Seated Sky Gaze
Improve flexibility! Gently arch and gaze skyward while seated, stretching your spine and core. A simple exercise for enhanced mobility.

Muscle Groups
Primary
Secondary
Instructions
Seated Sky Gaze (Waist)
Positioning:
1. Begin by sitting on the floor with your legs bent at the knees. Your feet should be flat on the ground.
2. Lean slightly back, supporting your weight with your hands placed behind you on the floor, fingers pointing toward your body.
Movement Instructions:
1. Engage your core muscles to help support your spine.
2. Inhale deeply, and as you exhale, gently arch your back while lifting your chest upward, creating a curve in your midback.

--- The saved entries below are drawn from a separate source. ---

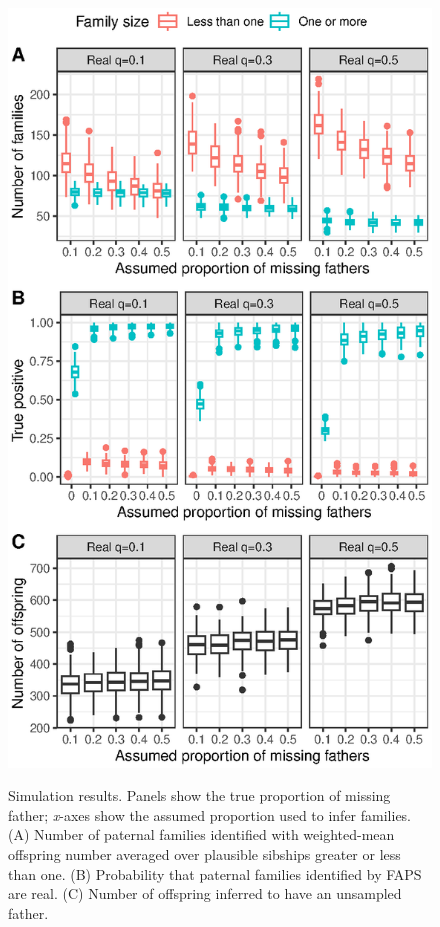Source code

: \documentclass[10pt, a4paper, twocolumn]{article} %
\begin{document}
\begin{figure}
    \centering
    \includegraphics{simulations.eps}
    \label{fig:simulations}
    \caption{
        Simulation results.
        Panels show the true proportion of missing father; \textit{x}-axes show the assumed proportion used to infer families.
        (A) Number of paternal families identified with weighted-mean offspring number averaged over plausible sibships greater or less than one.
        (B) Probability that paternal families identified by FAPS are real.
        (C) Number of offspring inferred to have an unsampled father.
    }
\end{figure}
\end{document}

3. Simultaneously, tilt your head back and look up toward the ceiling, allowing your neck to relax.
4. Hold this position for a few breaths, focusing on lengthening your spine and expanding your chest.
5. To return to the starting position, gently lower your chest and head back to a neutral alignment.
6. Repeat the movement as desired, maintaining smooth and controlled breaths throughout.
Tips:
- Keep your shoulders relaxed throughout the movement.
- If you feel any discomfort in your neck or back, reduce the extent of the arching movement.
- Use your hands for support, but avoid putting too much weight on them to prevent straining your wrists.